01
……困ったな。あぁ、本当に困ってしまった。
現在地がさっぱりわからないのはこの際おいておこう。周りの植物に見知った物が全くないのも嫌な予感はするが今はまだ考えない。全裸なのは仕方がない。でも男性になったのはいただけない。いくら可愛い女の子が好きだと言っても恋愛の対象は男性にすると決めているのだ。自分は自分を女性と思っていて女性の体をしているんだから男性が一番感覚的に楽だし、と思ったところで男性だなぁ、と水面に映る顔を見る。

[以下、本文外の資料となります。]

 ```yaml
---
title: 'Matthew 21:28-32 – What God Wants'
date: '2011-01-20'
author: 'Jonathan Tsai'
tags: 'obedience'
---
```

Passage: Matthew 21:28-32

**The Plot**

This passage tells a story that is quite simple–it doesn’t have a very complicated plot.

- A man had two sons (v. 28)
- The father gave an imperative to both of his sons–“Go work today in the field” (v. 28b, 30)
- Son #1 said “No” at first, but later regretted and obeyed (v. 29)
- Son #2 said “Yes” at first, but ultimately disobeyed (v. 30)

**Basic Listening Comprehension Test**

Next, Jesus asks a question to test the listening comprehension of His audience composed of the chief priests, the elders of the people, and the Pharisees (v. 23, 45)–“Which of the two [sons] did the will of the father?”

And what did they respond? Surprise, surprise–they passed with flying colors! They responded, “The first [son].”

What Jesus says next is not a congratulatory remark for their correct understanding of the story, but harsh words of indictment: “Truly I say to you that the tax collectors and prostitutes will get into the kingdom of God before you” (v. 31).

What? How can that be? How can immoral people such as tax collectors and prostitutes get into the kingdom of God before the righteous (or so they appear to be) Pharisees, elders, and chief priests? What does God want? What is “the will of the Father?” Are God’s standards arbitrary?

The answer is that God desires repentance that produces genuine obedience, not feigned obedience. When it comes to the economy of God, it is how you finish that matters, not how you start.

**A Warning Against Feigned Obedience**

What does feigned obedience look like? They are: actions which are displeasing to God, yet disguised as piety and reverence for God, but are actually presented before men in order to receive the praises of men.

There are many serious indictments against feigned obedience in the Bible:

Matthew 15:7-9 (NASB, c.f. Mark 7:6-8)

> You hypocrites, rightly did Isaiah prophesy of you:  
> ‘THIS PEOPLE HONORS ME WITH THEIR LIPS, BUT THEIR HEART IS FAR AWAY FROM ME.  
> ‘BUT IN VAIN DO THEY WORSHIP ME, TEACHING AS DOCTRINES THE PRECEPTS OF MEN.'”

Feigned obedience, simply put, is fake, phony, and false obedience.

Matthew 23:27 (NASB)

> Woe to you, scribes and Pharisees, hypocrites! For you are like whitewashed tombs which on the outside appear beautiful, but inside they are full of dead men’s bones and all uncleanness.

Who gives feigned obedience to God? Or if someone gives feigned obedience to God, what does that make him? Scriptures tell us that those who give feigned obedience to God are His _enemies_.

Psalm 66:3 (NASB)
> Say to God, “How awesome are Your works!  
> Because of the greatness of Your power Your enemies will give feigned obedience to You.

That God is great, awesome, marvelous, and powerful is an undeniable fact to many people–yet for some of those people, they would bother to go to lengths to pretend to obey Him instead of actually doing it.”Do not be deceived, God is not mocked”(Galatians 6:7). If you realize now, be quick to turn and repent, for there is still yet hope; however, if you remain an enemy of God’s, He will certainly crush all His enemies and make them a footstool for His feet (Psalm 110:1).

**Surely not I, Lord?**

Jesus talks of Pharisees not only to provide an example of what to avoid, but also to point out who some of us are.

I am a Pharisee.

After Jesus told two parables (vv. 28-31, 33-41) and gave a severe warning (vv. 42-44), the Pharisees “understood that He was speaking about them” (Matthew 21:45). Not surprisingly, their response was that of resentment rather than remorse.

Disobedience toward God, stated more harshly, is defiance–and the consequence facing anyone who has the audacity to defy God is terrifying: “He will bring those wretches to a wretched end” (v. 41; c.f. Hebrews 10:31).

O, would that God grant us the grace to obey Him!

見知らぬ男性が私と同じ動きをするたびに現実感が薄れていく。右手をグーパー。左手をグーパー。うん、距離や自分の位置を把握しなくても良い動きは割と差し障りなくできるな。これ私の手じゃないけど。
さて、唐突な話をすると私はナルシストだ。心理学的な厳密な定義とかでいうナルシズムじゃなくて、一般的な会話とかで軽く使うぐらいのものだとは思うけど。
自分が好き。
自分の見た目だって、もう少しダイエットしようかなー、とか。ほくろちょっと減ったらいいのに、とか。そう思うことはあっても整形したいとかモデルさんや芸能人みたいな顔や体になりたいとは全く思わない。誰かを尊敬したことはあっても、憧れたことなんてここしばらくはない。それくらいには、自分の事が好きだ。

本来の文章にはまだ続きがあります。